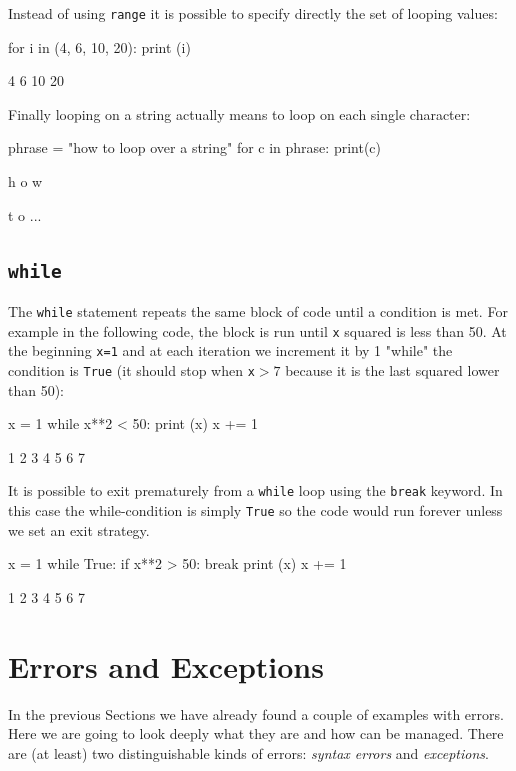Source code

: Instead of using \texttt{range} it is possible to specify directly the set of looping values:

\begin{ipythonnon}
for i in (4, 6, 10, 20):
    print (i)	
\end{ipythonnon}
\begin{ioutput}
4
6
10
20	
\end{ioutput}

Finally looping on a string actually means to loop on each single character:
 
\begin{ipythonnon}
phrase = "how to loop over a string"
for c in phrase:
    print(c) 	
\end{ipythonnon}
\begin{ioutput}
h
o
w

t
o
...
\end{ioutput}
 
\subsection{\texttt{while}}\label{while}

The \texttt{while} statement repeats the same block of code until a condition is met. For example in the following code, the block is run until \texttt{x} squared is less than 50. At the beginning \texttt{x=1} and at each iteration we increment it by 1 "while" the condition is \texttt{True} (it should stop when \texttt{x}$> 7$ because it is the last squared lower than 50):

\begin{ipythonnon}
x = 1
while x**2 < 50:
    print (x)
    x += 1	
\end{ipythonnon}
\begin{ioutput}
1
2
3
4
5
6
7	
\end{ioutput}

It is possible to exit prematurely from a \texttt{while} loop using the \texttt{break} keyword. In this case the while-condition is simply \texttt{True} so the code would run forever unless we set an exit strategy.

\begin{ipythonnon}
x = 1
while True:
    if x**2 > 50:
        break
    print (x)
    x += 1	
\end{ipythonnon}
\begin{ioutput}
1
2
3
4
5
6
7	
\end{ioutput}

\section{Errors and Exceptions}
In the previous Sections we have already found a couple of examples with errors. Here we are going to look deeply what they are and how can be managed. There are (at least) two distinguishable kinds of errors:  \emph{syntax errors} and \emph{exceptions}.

---

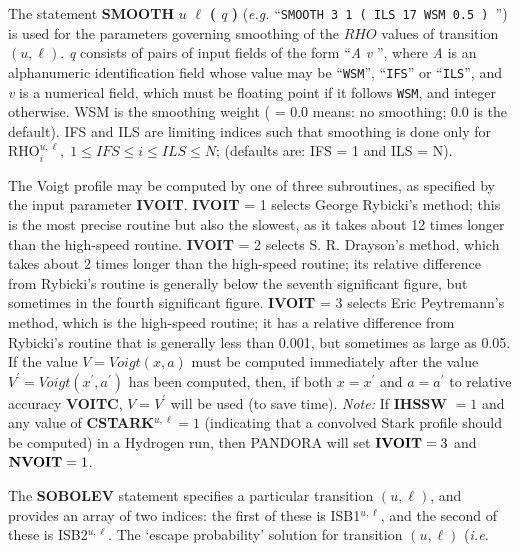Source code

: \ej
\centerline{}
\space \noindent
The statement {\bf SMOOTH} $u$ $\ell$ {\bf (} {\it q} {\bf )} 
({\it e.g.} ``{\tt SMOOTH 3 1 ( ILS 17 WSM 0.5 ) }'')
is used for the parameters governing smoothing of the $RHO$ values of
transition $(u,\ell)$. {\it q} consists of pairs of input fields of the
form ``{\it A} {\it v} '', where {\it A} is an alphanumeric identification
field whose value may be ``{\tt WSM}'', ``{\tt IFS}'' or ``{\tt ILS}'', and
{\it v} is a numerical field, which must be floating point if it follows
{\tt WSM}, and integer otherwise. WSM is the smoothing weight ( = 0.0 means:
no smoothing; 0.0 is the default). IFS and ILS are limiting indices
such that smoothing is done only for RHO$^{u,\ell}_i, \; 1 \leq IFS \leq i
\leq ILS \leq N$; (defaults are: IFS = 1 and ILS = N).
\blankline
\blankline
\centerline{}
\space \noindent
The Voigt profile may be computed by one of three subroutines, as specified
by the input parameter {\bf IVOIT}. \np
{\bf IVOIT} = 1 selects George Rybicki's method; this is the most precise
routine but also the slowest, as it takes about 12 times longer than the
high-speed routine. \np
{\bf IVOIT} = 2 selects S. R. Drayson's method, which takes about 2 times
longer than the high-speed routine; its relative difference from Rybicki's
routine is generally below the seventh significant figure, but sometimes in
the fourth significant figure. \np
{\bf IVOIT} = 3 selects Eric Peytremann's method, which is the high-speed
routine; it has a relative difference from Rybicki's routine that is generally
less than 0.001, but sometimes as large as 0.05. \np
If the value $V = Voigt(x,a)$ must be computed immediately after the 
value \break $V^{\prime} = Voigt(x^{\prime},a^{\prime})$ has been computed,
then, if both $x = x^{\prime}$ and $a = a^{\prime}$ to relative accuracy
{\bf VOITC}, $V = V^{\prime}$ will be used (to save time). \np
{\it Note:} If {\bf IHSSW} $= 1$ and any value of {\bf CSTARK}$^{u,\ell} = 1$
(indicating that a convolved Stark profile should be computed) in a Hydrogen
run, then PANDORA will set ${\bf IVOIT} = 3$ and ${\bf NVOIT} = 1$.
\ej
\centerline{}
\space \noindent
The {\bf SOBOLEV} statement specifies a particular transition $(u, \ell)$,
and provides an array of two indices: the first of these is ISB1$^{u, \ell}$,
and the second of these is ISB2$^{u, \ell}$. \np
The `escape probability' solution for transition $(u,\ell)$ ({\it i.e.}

DESCRIPTION OF THE TASK
Where the line holding "It is possible to exit" appears in the listing above, start reproducing exactly, and end with the line holding "In the previous".

RESULT OF THIS EXERCISE
It is possible to exit prematurely from a \texttt{while} loop using the \texttt{break} keyword. In this case the while-condition is simply \texttt{True} so the code would run forever unless we set an exit strategy.

\begin{ipythonnon}
x = 1
while True:
    if x**2 > 50:
        break
    print (x)
    x += 1	
\end{ipythonnon}
\begin{ioutput}
1
2
3
4
5
6
7	
\end{ioutput}

\section{Errors and Exceptions}
In the previous Sections we have already found a couple of examples with errors. Here we are going to look deeply what they are and how can be managed. There are (at least) two distinguishable kinds of errors:  \emph{syntax errors} and \emph{exceptions}.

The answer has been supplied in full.